This is not my understanding of CFD. CFD means that, looking forward, if I can predict with 100% accuracy the outcome of a particular measurement, then I am justified in assuming, looking backward, that, not having made such a measurement, but if I had made such a measurement, it would have given the predicted results. Classically, this is so trivially true as to be not worth mentioning, but in QM, where one measurement may preclude another (e.g. measuring momentum precludes measuring position simultaneously), it needs to be examined.

In the case of Bell, you can illustrate the paradox with just one pair of measurements along with the statement "Although Alice and Bob did not align their detectors, had they aligned their detectors, they would have measured equal and opposite spins." This is an acceptance of CFD and produces the paradox. Rejecting CFD removes the paradox, and the need for superluminal effects to resolve the paradox.

 

[JesseM]

Rejecting CFD removes the paradox, and the need for superluminal effects to resolve the paradox.

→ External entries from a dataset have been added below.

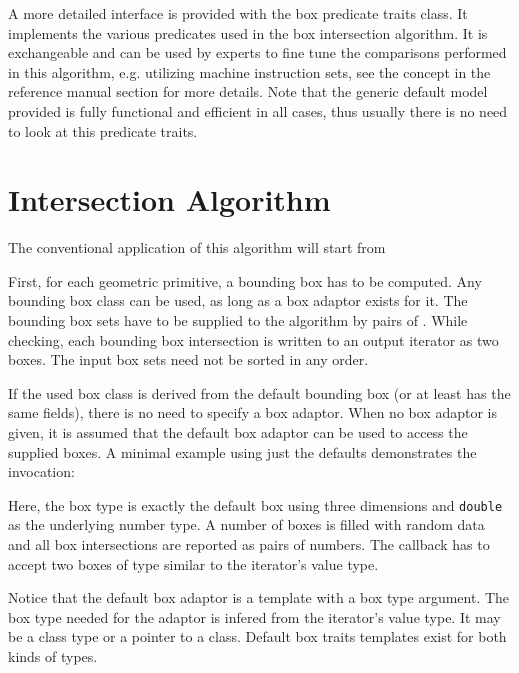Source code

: \begin{ccAdvanced}
  A more detailed interface is provided with the box predicate traits
  class. It implements the various predicates used in the box
  intersection algorithm. It is exchangeable and can be used by
  experts to fine tune the comparisons performed in this algorithm,
  e.g. utilizing machine instruction sets, see the
   concept in the reference manual section
  for more details. Note that the generic default model provided is
  fully functional and efficient in all cases, thus usually there is
  no need to look at this predicate traits. 
\end{ccAdvanced}



\section{Intersection Algorithm}

The conventional application of this algorithm will start from 

First, for each geometric primitive, a bounding box has to be
computed. Any bounding box class can be used, as long as a box adaptor
exists for it. The bounding box sets have to be supplied to the
algorithm by pairs of . While checking,
each bounding box intersection is written to an output iterator as two
boxes. The input box sets need not be sorted in any order.

If the used box class is derived from the default bounding box (or at
least has the same fields), there is no need to specify a box adaptor.
When no box adaptor is given, it is assumed that the default box
adaptor can be used to access the supplied boxes. A minimal example
using just the defaults demonstrates the invocation:


Here, the box type is exactly the default box using three dimensions
and \texttt{double} as the underlying number type. A number of boxes
is filled with random data and all box intersections are reported as
pairs of numbers. The callback has to accept two boxes of type similar
to the iterator's value type.

Notice that the default box adaptor is a template with a box type
argument. The box type needed for the adaptor is infered from the
iterator's value type. It may be a class type or a pointer to a class.
Default box traits templates exist for both kinds of types.

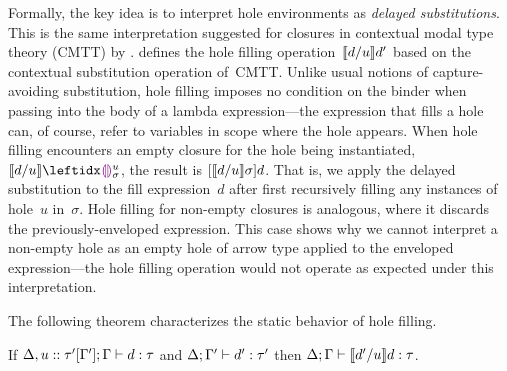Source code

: Formally,
%
the key idea is to interpret hole environments as \emph{delayed substitutions}. This is the same interpretation suggested for closures in contextual modal
type theory (CMTT) by \citet{Nanevski2008}.
%
%
 defines the hole filling operation~$\llbracket d / u\rrbracket d'$
based on the contextual substitution operation of~CMTT.
%
Unlike usual notions of capture-avoiding substitution,
hole filling imposes no condition on the binder when passing into the
body of a lambda expression---the expression that fills a hole can, of
course, refer to variables in scope where the hole appears.
%
When hole filling encounters an empty closure for the hole being
instantiated, $\instantiate{d}{u}{\dehole{u}{\sigma}{}}$, the result
is $[\llbracket d / u\rrbracket \sigma]d$.
%
That is, we apply the delayed substitution to the fill expression~$d$
after first recursively filling any instances of hole~$u$ in~$\sigma$.
%
Hole filling for non-empty closures is analogous, where it discards
the previously-enveloped expression.
%
%
%
This case shows why we cannot interpret a non-empty hole as an empty
hole of arrow type applied to the enveloped expression---the hole
filling operation would not operate as expected under this
interpretation.




The following theorem characterizes the static behavior of hole filling.
\begin{thm}[Filling]
  If $\Delta, u :: \tau'[\Gamma']; \Gamma \vdash d : \tau$
  and $\Delta; \Gamma' \vdash d' : \tau'$
  then $\Delta; \Gamma \vdash \llbracket d' / u\rrbracket d : \tau$.
\end{thm}

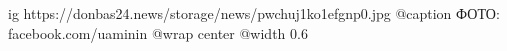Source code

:  
 
 
 
 

\ifcmt
  ig https://donbas24.news/storage/news/pwchuj1ko1efgnp0.jpg
	@caption ФОТО: facebook.com/uaminin
  @wrap center
  @width 0.6
\fi
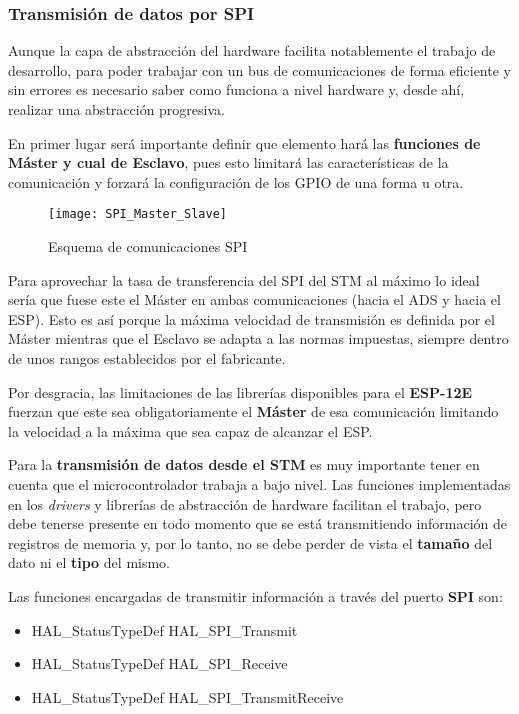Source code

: \subsubsection{Transmisión de datos por SPI \label{sec:Software_micro_SPI}}

Aunque la capa de abstracción del hardware facilita notablemente el trabajo de desarrollo, para poder trabajar con un bus de comunicaciones de forma eficiente y sin errores es necesario saber como funciona a nivel hardware y, desde ahí, realizar una abstracción progresiva. 

En primer lugar será importante definir que elemento hará las \textbf{funciones de Máster y cual de Esclavo}, pues esto limitará las características de la comunicación y forzará la configuración de los \acrshort{GPIO} de una forma u otra.

\begin{figure} [h]
    \centering
    \texttt{[image: SPI\_Master\_Slave]}
    \caption{Esquema de comunicaciones SPI \cite{wikipedia}}
    \label{fig:SPI_Master_Slave}
\end{figure}

Para aprovechar la tasa de transferencia del SPI del STM al máximo lo ideal sería que fuese este el Máster en ambas comunicaciones (hacia el ADS y hacia el ESP). Esto es así porque la máxima velocidad de transmisión es definida por el Máster mientras que el Esclavo se adapta a las normas impuestas, siempre dentro de unos rangos establecidos por el fabricante.

Por desgracia, las limitaciones de las librerías disponibles para el \textbf{ESP-12E} fuerzan que este sea obligatoriamente el \textbf{Máster} de esa comunicación limitando la velocidad a la máxima que sea capaz de alcanzar el ESP.

Para la \textbf{transmisión de datos desde el STM} es muy importante tener en cuenta que el microcontrolador trabaja a bajo nivel. Las funciones implementadas en los \textit{drivers} y librerías de abstracción de hardware facilitan el trabajo, pero debe tenerse presente en todo momento que se está transmitiendo información de registros de memoria y, por lo tanto, no se debe perder de vista el \textbf{tamaño} del dato ni el \textbf{tipo} del mismo.

Las funciones encargadas de transmitir información a través del puerto \textbf{\acrshort{SPI}} son:
\begin{itemize}
\item HAL\_StatusTypeDef HAL\_SPI\_Transmit
\item HAL\_StatusTypeDef HAL\_SPI\_Receive
\item HAL\_StatusTypeDef HAL\_SPI\_TransmitReceive
\end{itemize}

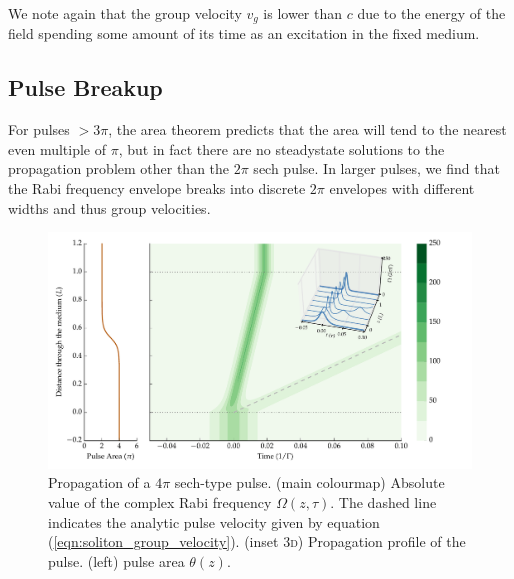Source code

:     We note again that the group velocity $v_g$ is lower than $c$ due to the
    energy of the field spending some amount of its time as an excitation in the
    fixed medium.

  \subsection{Pulse Breakup} 

    For pulses $>3 \pi$, the area theorem predicts that the area will tend to
    the nearest even multiple of $\pi$, but in fact there are no steadystate
    solutions to the propagation problem other than the $2\pi$ sech
    pulse\cite{Matulic1972}. In larger pulses, we find that the Rabi frequency
    envelope breaks into discrete $2\pi$ envelopes with different widths and
    thus group velocities\cite{Lamb1971}.

    \begin{figure}[]
      \includegraphics[width=\linewidth]
        {figs/03_nonlinear/coh_sech_4_0pi_fwhm0_020_Ng01000_fig5.pdf}
      \caption{
      Propagation of a $4 \pi$ sech-type pulse. (main colourmap) Absolute value
      of the complex Rabi frequency $\Omega(z, \tau)$. The dashed line indicates
      the analytic pulse velocity given by equation
      (\ref{eqn:soliton_group_velocity}). (inset \textsc{3d}) Propagation
      profile of the pulse. (left) pulse area $\theta(z)$.
      }
      \label{fig:sit_4pi}
    \end{figure}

But "superluminal effects" are only needed in a realistic model whose basic elements are localized "beables" (see Bell's paper The Theory of Local Beables), and predictions about experimental results are derived from the behavior of these beables. What Bell proves is that if you have such a model, there's no way to have it also be true that these local beables are only causally influenced by events in their past light cone. If you look at the definition of local realism I gave in [post=3231977]this post[/post], then the idea is that if you accept part 1) of my definition there, according to QM part 2) can't also be correct. But if you don't accept 1) in the first place, as your preference for pure QM with no hidden variables would suggest, then you're free to adopt some totally different definition of "locality" like one that just says that it's impossible to use measurements to transmit messages faster-than-light. The issue of QM being incompatible with locality only comes up when you use a definition of "locality" based on the realistic assumption that there must be a model that breaks up the state of a region at any given time into a collection of localized facts, as outlined in part 1) of my definition, and then says that causal influences between these localized facts shouldn't move faster than light.

 

[DrChinese]

This is not my understanding of CFD. CFD means that, looking forward, if I can predict with 100% accuracy the outcome of a particular measurement, then I am justified in assuming, looking backward, that, not having made such a measurement, but if I had made such a measurement, it would have given the predicted results. Classically, this is so trivially true as to be not worth mentioning, but in QM, where one measurement may preclude another (e.g. measuring momentum precludes measuring position simultaneously), it needs to be examined.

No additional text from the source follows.